Before offering my opinion, let’s look at the abstract for this invention, filed in February 2006 in a provisional application. Keep in mind that we are looking in the rear view mirror here, not at where Google might be today. This historical benchmark is significant when you compare what Amazon and Microsoft are doing to deal with the cloud computing revolution that is gaining momentum. Here’s Google’s summary of the invention:
Systems, methods, and apparatus for accessing distributed models in automated machine processing, including using large language models in machine translation, speech recognition and other applications.
In typical Google style, there’s a certain economy to the description of an invention involving such technical luminaries as Jeff Dean and 12 other Googlers. The focus of the invention is on-the-fly machine translation. However, the inventors make it clear that the precepts of this invention can be applied to other applications as well. As you may know, Google has expanded its online translation capability in the last few months. If you have not explored this service, navigate to http://translate.google.com and try out the system.

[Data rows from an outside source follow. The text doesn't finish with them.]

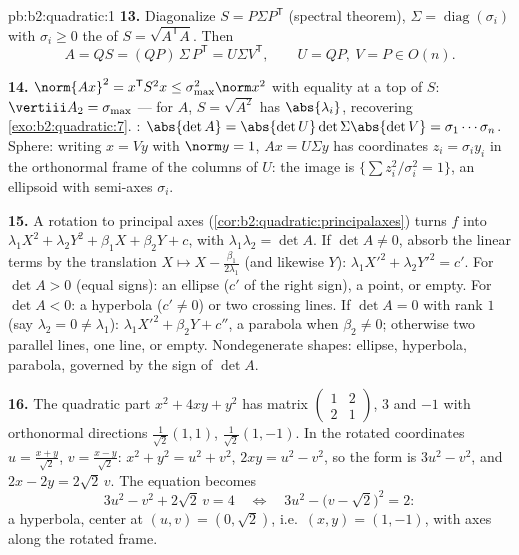 \begin{solution}{pb:b2:quadratic:1}
\textbf{13.} Diagonalize $S = P\Sigma P^{\mathsf T}$ (spectral
theorem), $\Sigma = \operatorname{diag}(\sigma_i)$ with
$\sigma_i \geq 0$ the  of $S =
\sqrt{A^{\mathsf T}A}$. Then
\[
A = QS = (QP)\,\Sigma\,P^{\mathsf T} = U\Sigma V^{\mathsf T},
\qquad U = QP,\ V = P \in O(n) .
\]

\textbf{14.} $\norm{Ax}^2 = x^{\mathsf T}S^2x \leq
\sigma_{\max}^2\norm x^2$ with equality at a top  of
$S$: $\vertiii A_2 = \sigma_{\max}$ --- for  $A$,
$S = \sqrt{A^2}$ has  $\abs{\lambda_i}$, recovering
\cref{exo:b2:quadratic:7}. : $\abs{\det A} =
\abs{\det U}\det\Sigma\abs{\det V} = \sigma_1\cdots\sigma_n$.
Sphere: writing $x = Vy$ with $\norm y = 1$, $Ax = U\Sigma y$
has coordinates $z_i = \sigma_iy_i$ in the orthonormal frame of
the columns of $U$: the image is $\{\sum z_i^2/\sigma_i^2 =
1\}$, an ellipsoid with semi-axes $\sigma_i$.

\textbf{15.} A rotation to principal axes
(\cref{cor:b2:quadratic:principalaxes}) turns $f$ into
$\lambda_1X^2 + \lambda_2Y^2 + \beta_1X + \beta_2Y + c$, with
$\lambda_1\lambda_2 = \det A$. If $\det A \neq 0$, absorb the
linear terms by the translation $X \mapsto X -
\frac{\beta_1}{2\lambda_1}$ (and likewise $Y$): $\lambda_1X'^2
+ \lambda_2Y'^2 = c'$. For $\det A > 0$ (equal signs): an
ellipse ($c'$ of the right sign), a point, or empty. For $\det
A < 0$: a hyperbola ($c' \neq 0$) or two crossing lines. If
$\det A = 0$ with rank $1$ (say $\lambda_2 = 0 \neq
\lambda_1$): $\lambda_1X'^2 + \beta_2Y + c''$, a parabola when
$\beta_2 \neq 0$; otherwise two parallel lines, one line, or
empty. Nondegenerate shapes: ellipse, hyperbola, parabola,
governed by the sign of $\det A$.

\textbf{16.} The quadratic part $x^2 + 4xy + y^2$ has matrix
$\begin{pmatrix}1 & 2\\ 2 & 1\end{pmatrix}$,  $3$
and $-1$ with orthonormal directions $\frac{1}{\sqrt2}(1,1)$,
$\frac{1}{\sqrt2}(1,-1)$. In the rotated coordinates $u =
\frac{x+y}{\sqrt2}$, $v = \frac{x-y}{\sqrt2}$: $x^2 + y^2 = u^2
+ v^2$, $2xy = u^2 - v^2$, so the form is $3u^2 - v^2$, and $2x
- 2y = 2\sqrt2\,v$. The equation becomes
\[
3u^2 - v^2 + 2\sqrt2\,v = 4
\quad\Longleftrightarrow\quad
3u^2 - \bigl(v - \sqrt2\bigr)^2 = 2 :
\]
a hyperbola, center at $(u, v) = (0, \sqrt2)$, i.e.\ $(x, y) =
(1, -1)$, with axes along the rotated frame.


\end{solution}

The claims for this patent document are somewhat more specific. I can’t run through the 91 claims in this patent document. I can highlight one, and I will leave review of the other 90 to you. Claim 5 asserted:
The system of claim 4, wherein: the translation server comprises: a plurality of segment translation servers each operable to communicate with the translation model server, the language model servers and replica servers, each segment translation server operable to translate one segment of the source text into the target language, a translation front end to receive the source text and to divide the source text into a plurality of segments in the source language, and a load balancing module in communication with the translation front end to receive the segments of the source text and operable to distribute the segments to the segments to the segment translation servers for translation based on work load at the segment translation servers, the load balancing module further operable to direct translated segments in the target language from the segment translation servers to the translation front end.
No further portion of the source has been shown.